BEGIN Provided information
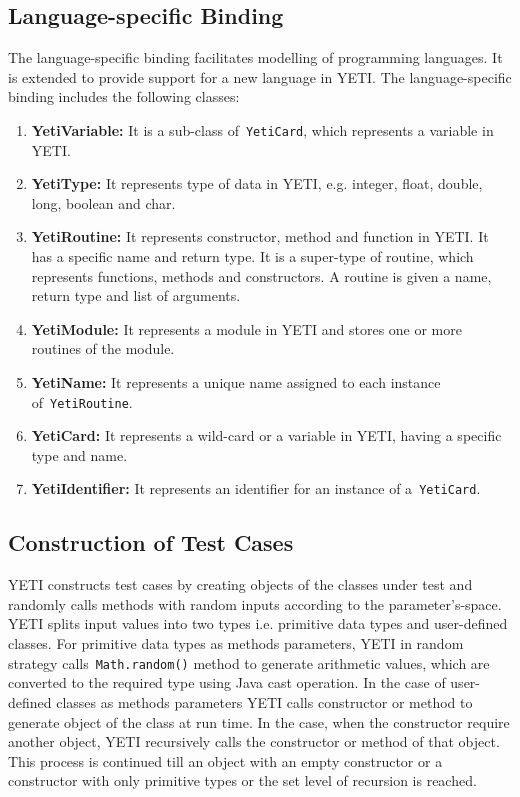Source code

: \subsection{Language-specific Binding}
The language-specific binding facilitates modelling of programming languages. It is extended to provide support for a new language in YETI. The language-specific binding includes the following classes:
\begin{enumerate}
\item {\textbf{YetiVariable:}} It is a sub-class of~\verb+YetiCard+, which represents a variable in YETI.
\item {\textbf{YetiType:}} It represents type of data in YETI, e.g. integer, float, double, long, boolean and char.
\item {\textbf{YetiRoutine:}} It represents constructor, method and function in YETI. It has a specific name and return type. It is a super-type of routine, which represents functions, methods and constructors. A routine is given a name, return type and list of arguments.
\item {\textbf{YetiModule:}} It represents a module in YETI and stores one or more routines of the module.
\item {\textbf{YetiName:}} It represents a unique name assigned to each instance of~\verb+YetiRoutine+.
\item {\textbf{YetiCard:}} It represents a wild-card or a variable in YETI, having a specific type and name.
\item {\textbf{YetiIdentifier:}} It represents an identifier for an instance of a~\verb+YetiCard+.
\end{enumerate}

\subsection{Construction of Test Cases} \label{sec:constructionOfTestCases}
YETI constructs test cases by creating objects of the classes under test and randomly calls methods with random inputs according to the parameter's-space. YETI splits input values into two types i.e. primitive data types and user-defined classes. For primitive data types as methods parameters, YETI in random strategy calls~\verb+Math.random()+ method to generate arithmetic values, which are converted to the required type using Java cast operation. In the case of user-defined classes as methods parameters YETI calls constructor or method to generate object of the class at run time. In the case, when the constructor require another object, YETI recursively calls the constructor or method of that object. This process is continued till an object with an empty constructor or a constructor with only primitive types or the set level of recursion is reached.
END Provided information
Each line in the listing where the word "YetiRoutine" is found is to be copied.

= Task response =
\item {\textbf{YetiRoutine:}} It represents constructor, method and function in YETI. It has a specific name and return type. It is a super-type of routine, which represents functions, methods and constructors. A routine is given a name, return type and list of arguments.
\item {\textbf{YetiName:}} It represents a unique name assigned to each instance of~\verb+YetiRoutine+.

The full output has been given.